We do occasionally receive reports to the security team that provide
outputs from various security testing tools. In short, the output is nearly
always complete garbage. For example, on one occasion a handful of XSS
issues were reported all of which were invalid whilst valid XSS issues
(later reported by others) were completely missed.
I have yet to see an automated security test tool that offers any useful
output against the Tomcat code base.
If you want to test a security audit tool then you can run it against an
old 4.1.x, 5.5.x or 6.0.x tag and see if it identifies any of the the
issues listed on the security pages.
The majority of our security reports come:
- from security researches who review, for whatever reason, parts of the
code they believe to be vulnerable to attack
- users that discover a security issue through normal use
We also review every issue to see if there may be other places in the
codebase that are affected that the reporter did not mention.

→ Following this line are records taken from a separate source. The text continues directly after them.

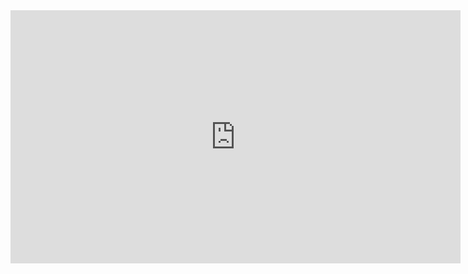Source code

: <iframe width="720" height="405" src="https://rutube.ru/play/embed/75f34b30b67cfb03336db1d2cffc649b/" frameBorder="0" allow="clipboard-write; autoplay" webkitAllowFullScreen mozallowfullscreen allowFullScreen></iframe>
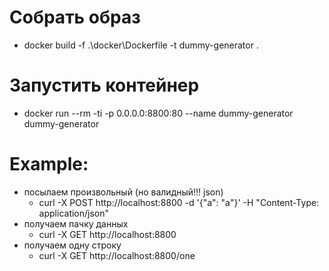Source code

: # Собрать образ
- docker build -f .\docker\Dockerfile -t dummy-generator .
  
# Запустить контейнер
- docker run --rm -ti -p 0.0.0.0:8800:80 --name dummy-generator dummy-generator

# Example: 
  - посылаем произвольный (но валидный!!! json)
    - curl -X POST http://localhost:8800 -d '{"a": "a"}' -H "Content-Type: application/json"
  - получаем пачку данных
    - curl -X GET http://localhost:8800
  - получаем одну строку
    - curl -X GET http://localhost:8800/one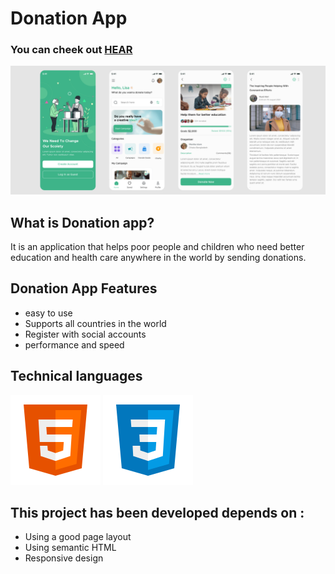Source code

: # Donation App
### You can cheek out [HEAR](https://hassan-jaber.github.io/Donation-app/)


![Donation App](assets/Donation%20App.png)

## What is Donation app?
It is an application that helps poor people and children who need better education and health care anywhere in the world by sending donations.

## Donation App Features
* easy to use
* Supports all countries in the world
* Register with social accounts
* performance and speed

## Technical languages
![html](assets/icons8-html-5-144.png) ![css](assets/icons8-css3-144.png)

## This project has been developed depends on :

* Using a good page layout
* Using semantic HTML
* Responsive design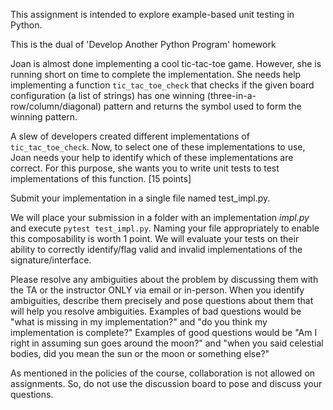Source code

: This assignment is intended to explore example-based unit testing in Python.

This is the dual of 'Develop Another Python Program' homework

Joan is almost done implementing a cool tic-tac-toe game.  However, she is running short on time to complete the implementation.  She needs help implementing a function `tic_tac_toe_check` that checks if the given board configuration (a list of strings) has one winning (three-in-a-row/column/diagonal) pattern and returns the symbol used to form the winning pattern.

A slew of developers created different implementations of `tic_tac_toe_check`.  Now, to select one of these implementations to use, Joan needs your help to identify which of these implementations are correct.  For this purpose, she wants you to write unit tests to test implementations of this function. [15 points]

Submit your implementation in a single file named test_impl.py.

We will place your submission in a folder with an implementation *impl.py* and execute `pytest test_impl.py`.  Naming your file appropriately to enable this composability is worth 1 point.  We will evaluate your tests on their ability to correctly identify/flag valid and invalid implementations of the signature/interface. 

Please resolve any ambiguities about the problem by discussing them with the TA or the instructor ONLY via email or in-person.  When you identify ambiguities, describe them precisely and pose questions about them that will help you resolve ambiguities.  Examples of bad questions would be "what is missing in my implementation?" and "do you think my implementation is complete?"  Examples of good questions would be "Am I right in assuming sun goes around the moon?" and "when you said celestial bodies, did you mean the sun or the moon or something else?"

As mentioned in the policies of the course, collaboration is not allowed on assignments.  So, do not use the discussion board to pose and discuss your questions.
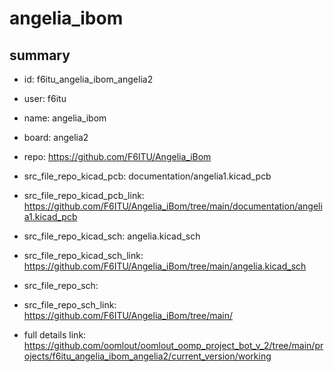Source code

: # angelia_ibom
 
## summary 
* id: f6itu_angelia_ibom_angelia2
* user: f6itu
* name: angelia_ibom
* board: angelia2
* repo: https://github.com/F6ITU/Angelia_iBom
* src_file_repo_kicad_pcb: documentation/angelia1.kicad_pcb
* src_file_repo_kicad_pcb_link: https://github.com/F6ITU/Angelia_iBom/tree/main/documentation/angelia1.kicad_pcb
* src_file_repo_kicad_sch: angelia.kicad_sch
* src_file_repo_kicad_sch_link: https://github.com/F6ITU/Angelia_iBom/tree/main/angelia.kicad_sch

* src_file_repo_sch: 
* src_file_repo_sch_link: https://github.com/F6ITU/Angelia_iBom/tree/main/
* full details link: https://github.com/oomlout/oomlout_oomp_project_bot_v_2/tree/main/projects/f6itu_angelia_ibom_angelia2/current_version/working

For example
we had a couple of XSS in the examples and when we looked at the rest of
the examples code we found a few more.
Every commit is reviewed by three committers before it is applied. Security
is one of the considerations when reviewing a patch.
Getting off topic a little, where I think automated tools do have something
to offer is in the area of finding bugs. Checking for unused variables etc
often highlights (usually minor) bugs. Find bugs, PMD, checkstyle, the
stuff built in to Eclipse all have something to offer in this area.